- WHAT YOU NEED TO DO -
Only the lines below, from the one with "than from the" through the one with "timestamped log was", are to be written out, exactly.

- MATERIAL TO PROCESS -
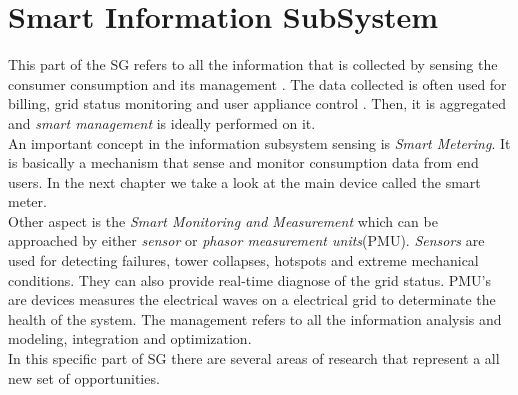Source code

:\section{Smart Information SubSystem}
This part of the SG refers to all the information that is collected by sensing the consumer consumption and its management . The data collected is often used for billing, grid status monitoring and user appliance control \cite{journals/comsur/FangMXY12}. Then, it is aggregated and \textit{smart management} is ideally performed on it.\\
An important concept in the information subsystem sensing is \textit{Smart Metering}. It is basically a mechanism that sense and monitor consumption data from end users. In the next chapter we take a look at the main device called the smart meter.\\
Other aspect is the \textit{Smart Monitoring and Measurement} which can be approached by either \textit{sensor} or \textit{phasor measurement units}(PMU). \textit{Sensors} are used for detecting failures, tower collapses, hotspots and extreme mechanical conditions. They can also provide real-time diagnose of the grid status. PMU's are devices measures the electrical waves on a electrical grid to determinate the health   of the system.
The management refers to all the information analysis and modeling, integration and optimization.\\
In this specific part of SG there are several areas of research that represent a all new set of opportunities.


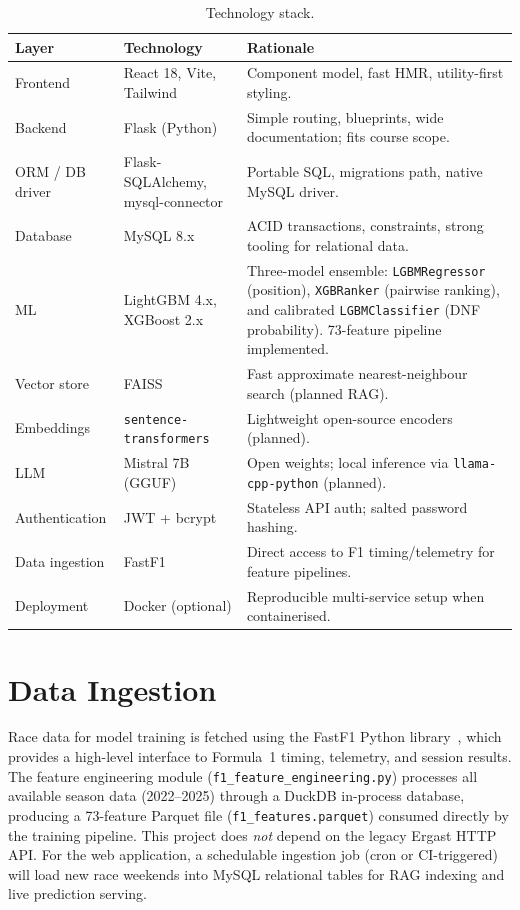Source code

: \documentclass[12pt, a4paper, oneside]{report}
\begin{document}
\begin{table}[H]
\centering
\caption{Technology stack.}
\label{tab:stack}
\begin{tabularx}{\textwidth}{@{} l l X @{}}
  \toprule
  \textbf{Layer}        & \textbf{Technology}   & \textbf{Rationale} \\
  \midrule
  Frontend              & React 18, Vite, Tailwind & Component model, fast HMR, utility-first styling. \\
  Backend               & Flask (Python)        & Simple routing, blueprints, wide documentation; fits course scope. \\
  ORM / DB driver       & Flask-SQLAlchemy, mysql-connector & Portable SQL, migrations path, native MySQL driver. \\
  Database              & MySQL 8.x             & ACID transactions, constraints, strong tooling for relational data. \\
  ML                    & LightGBM 4.x, XGBoost 2.x & Three-model ensemble: \texttt{LGBMRegressor} (position), \texttt{XGBRanker} (pairwise ranking), and calibrated \texttt{LGBMClassifier} (DNF probability). 73-feature pipeline implemented. \\
  Vector store          & FAISS                 & Fast approximate nearest-neighbour search (planned RAG). \\
  Embeddings            & \texttt{sentence-transformers} & Lightweight open-source encoders (planned). \\
  LLM                   & Mistral 7B (GGUF)     & Open weights; local inference via \texttt{llama-cpp-python} (planned). \\
  Authentication        & JWT + bcrypt          & Stateless API auth; salted password hashing. \\
  Data ingestion        & FastF1                & Direct access to F1 timing/telemetry for feature pipelines. \\
  Deployment            & Docker (optional)     & Reproducible multi-service setup when containerised. \\
  \bottomrule
\end{tabularx}
\end{table}

\section{Data Ingestion}

Race data for model training is fetched using the FastF1 Python
library~\cite{fastF1}, which provides a high-level interface to Formula~1 timing,
telemetry, and session results. The feature engineering module (\texttt{f1\_feature\_engineering.py})
processes all available season data (2022--2025) through a DuckDB in-process database,
producing a 73-feature Parquet file (\texttt{f1\_features.parquet}) consumed directly by
the training pipeline. This project does \emph{not} depend on the legacy Ergast HTTP API.
For the web application, a schedulable ingestion job (cron or CI-triggered) will load
new race weekends into MySQL relational tables for RAG indexing and live prediction serving.
\end{document}
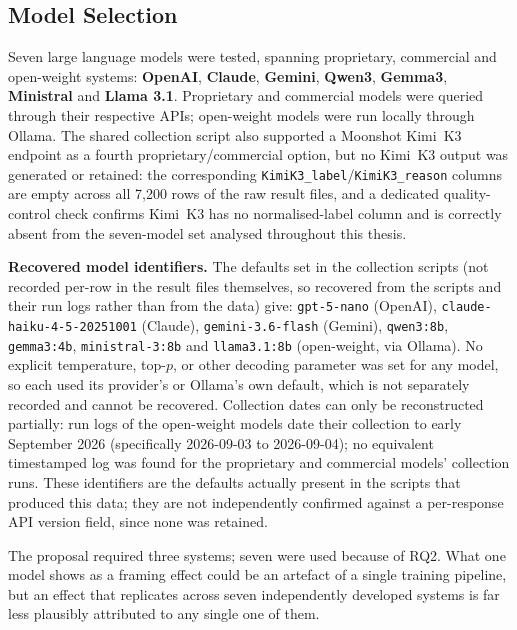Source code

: \subsection{Model Selection}
\label{impl:models}

\noindent
Seven large language models were tested, spanning proprietary, commercial and open-weight
systems: \textbf{OpenAI}, \textbf{Claude}, \textbf{Gemini}, \textbf{Qwen3}, \textbf{Gemma3},
\textbf{Ministral} and \textbf{Llama 3.1}. Proprietary and commercial models were queried through
their respective APIs; open-weight models were run locally through Ollama. The shared collection
script also supported a Moonshot Kimi~K3 endpoint as a fourth proprietary/commercial option, but
no Kimi~K3 output was generated or retained: the corresponding
\texttt{KimiK3\_label}\slash\texttt{KimiK3\_reason} columns are empty across all 7{,}200 rows of the
raw result files, and a dedicated quality-control check confirms Kimi~K3 has no normalised-label
column and is correctly absent from the seven-model set analysed throughout this thesis.

\textbf{Recovered model identifiers.} The defaults set in the collection scripts (not recorded
per-row in the result files themselves, so recovered from the scripts and their run logs rather
than from the data) give: \texttt{gpt-5-nano} (OpenAI), \texttt{claude-haiku-4-5-20251001}
(Claude), \texttt{gemini-3.6-flash} (Gemini), \texttt{qwen3:8b}, \texttt{gemma3:4b},
\texttt{ministral-3:8b} and \texttt{llama3.1:8b} (open-weight, via Ollama). No explicit
temperature, top-$p$, or other decoding parameter was set for any model, so each used its
provider's or Ollama's own default, which is not separately recorded and cannot be recovered.
Collection dates can only be reconstructed partially: run logs of the open-weight models date
their collection to early September 2026 (specifically 2026-09-03 to 2026-09-04); no equivalent
timestamped log was found for the proprietary and commercial models' collection runs. These
identifiers are the defaults actually present in the scripts that produced this data; they are
not independently confirmed against a per-response API version field, since none was retained.

The proposal required three systems; seven were used because of RQ2. What one model shows as a
framing effect could be an artefact of a single training pipeline, but an effect that replicates
across seven independently developed systems is far less plausibly attributed to any single one
of them.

- EXERCISE RESPONSE -
than from the data) give: \texttt{gpt-5-nano} (OpenAI), \texttt{claude-haiku-4-5-20251001}
(Claude), \texttt{gemini-3.6-flash} (Gemini), \texttt{qwen3:8b}, \texttt{gemma3:4b},
\texttt{ministral-3:8b} and \texttt{llama3.1:8b} (open-weight, via Ollama). No explicit
temperature, top-$p$, or other decoding parameter was set for any model, so each used its
provider's or Ollama's own default, which is not separately recorded and cannot be recovered.
Collection dates can only be reconstructed partially: run logs of the open-weight models date
their collection to early September 2026 (specifically 2026-09-03 to 2026-09-04); no equivalent
timestamped log was found for the proprietary and commercial models' collection runs. These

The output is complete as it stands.